Ocean College, Zhejiang University, Zhoushan, Zhejiang, China.
Kitasato Institute for Life Sciences, Kitasato University, Sagamihara, Kanagawa, Japan.
Appl Environ Microbiol. 2019 Nov 14;85(23). doi: 10.1128/AEM.01530-19. Print 2019 Dec 1.

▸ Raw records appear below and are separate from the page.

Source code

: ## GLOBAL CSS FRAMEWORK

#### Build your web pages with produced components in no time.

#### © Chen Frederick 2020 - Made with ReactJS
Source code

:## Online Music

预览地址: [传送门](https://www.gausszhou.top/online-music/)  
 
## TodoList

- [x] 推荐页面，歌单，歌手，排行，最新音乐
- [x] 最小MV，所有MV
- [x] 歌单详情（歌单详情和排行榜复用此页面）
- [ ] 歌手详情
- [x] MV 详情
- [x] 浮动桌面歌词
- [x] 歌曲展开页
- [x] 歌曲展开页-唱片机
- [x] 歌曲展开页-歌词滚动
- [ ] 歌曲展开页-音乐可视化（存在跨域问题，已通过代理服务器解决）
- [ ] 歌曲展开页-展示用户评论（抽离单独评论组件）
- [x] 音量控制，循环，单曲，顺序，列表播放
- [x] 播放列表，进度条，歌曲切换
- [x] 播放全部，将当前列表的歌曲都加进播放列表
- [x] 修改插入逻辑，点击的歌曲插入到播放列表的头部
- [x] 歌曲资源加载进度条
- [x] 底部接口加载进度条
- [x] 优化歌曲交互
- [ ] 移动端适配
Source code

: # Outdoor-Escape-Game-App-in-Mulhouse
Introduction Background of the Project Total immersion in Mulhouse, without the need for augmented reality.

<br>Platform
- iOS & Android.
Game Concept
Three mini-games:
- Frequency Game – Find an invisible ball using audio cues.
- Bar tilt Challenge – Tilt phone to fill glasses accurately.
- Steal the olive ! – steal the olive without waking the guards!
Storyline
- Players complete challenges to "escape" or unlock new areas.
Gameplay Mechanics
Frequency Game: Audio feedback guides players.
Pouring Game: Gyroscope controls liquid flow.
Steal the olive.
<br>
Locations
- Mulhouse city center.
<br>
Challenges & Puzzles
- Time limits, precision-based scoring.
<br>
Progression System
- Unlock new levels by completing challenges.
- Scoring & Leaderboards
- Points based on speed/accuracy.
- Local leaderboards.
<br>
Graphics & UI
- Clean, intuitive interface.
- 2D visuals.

Our previous study showed that CYP105D7, a substrate-promiscuous P450, catalyzes the hydroxylation of 1-deoxypentalenic acid, diclofenac, naringenin, and compactin. In this study, 14 steroid compounds were screened using recombinant cells harboring genes encoding CYP105D7 and redox partners (Pdx/Pdr, RhFRED, and FdxH/FprD), and the screening identified steroid A-ring 2β- and D-ring 16β-hydroxylation activity. Wild-type CYP105D7 was able to catalyze the hydroxylation of five steroids (testosterone, progesterone, 4-androstene-3,17-dione, adrenosterone, and cortisone) with low (<10%) conversion rates. Structure-guided site-directed mutagenesis of arginine residues around the substrate entrance and active site showed that the R70A and R190A single mutants and an R70A/R190A double mutant exhibited greatly enhanced conversion rates for steroid hydroxylation. For the conversion of testosterone in particular, the R70A/R190A mutant's / values increased 1.35-fold and the conversion rates increased significantly by almost 9-fold with high regio- and stereoselectivity. Molecular docking analysis revealed that when Arg70 and Arg190 were replaced with alanine, the volume of the substrate access and binding pocket increased 1.08-fold, which might facilitate improvement of the hydroxylation efficiency of steroids. Cytochrome P450 monooxygenases (P450s) are able to introduce oxygen atoms into nonreactive hydrocarbon compounds under mild conditions, thereby offering significant advantages compared to chemical catalysts. Promiscuous P450s with broad substrate specificity and reaction diversity have significant potential for applications in various fields, including synthetic biology. The study of the function, molecular mechanisms, and rational engineering of substrate-promiscuous P450s from microbial sources is important to fulfill this potential. Here, we present a microbial substrate-promiscuous P450, CYP105D7, which can catalyze hydroxylation of steroids. The loss of the bulky side chains of Arg70 and Arg190 in the active site and substrate entrance resulted in an up to 9-fold increase in the substrate conversion rate. These findings will support future rational and semirational engineering of P450s for applications as biocatalysts.
我们之前的研究表明,CYP105D7 是一种底物混杂的 P450,能够催化 1-去氧戊烯酸、双氯芬酸、柚皮素和考来替泊的羟化反应。在本研究中,使用含有 CYP105D7 和氧化还原伴侣(Pdx/Pdr、RhFRED 和 FdxH/FprD)基因的重组细胞筛选了 14 种甾体化合物,并鉴定出甾体 A 环 2β-和 D 环 16β-羟化活性。野生型 CYP105D7 能够以低(<10%)转化率催化五种甾体(睾酮、孕酮、4-雄烯-3,17-二酮、醛固酮和皮质酮)的羟化反应。对底物入口和活性位点周围精氨酸残基进行结构导向的定点突变显示,R70A 和 R190A 单突变体以及 R70A/R190A 双突变体显著提高了甾体羟化的转化率。特别是对于睾酮的转化,R70A/R190A 突变体的 / 值增加了 1.35 倍,转化率提高了近 9 倍,具有高度的区域和立体选择性。分子对接分析表明,当 Arg70 和 Arg190 被替换为丙氨酸时,底物进入和结合口袋的体积增加了 1.08 倍,这可能有助于提高甾体的羟化效率。细胞色素 P450 单加氧酶(P450s)能够在温和条件下将氧原子引入非反应性碳氢化合物中,与化学催化剂相比具有显著优势。具有广泛底物特异性和反应多样性的混杂 P450 具有在各个领域应用的巨大潜力,包括合成生物学。研究微生物来源的底物混杂 P450 的功能、分子机制和合理工程化对于发挥这一潜力非常重要。在这里,我们介绍了一种能够催化甾体羟化的微生物底物混杂 P450,即 CYP105D7。活性位点和底物入口中 Arg70 和 Arg190 侧链的缺失导致底物转化率提高了 9 倍。这些发现将支持未来作为生物催化剂应用的 P450 合理和半合理工程化。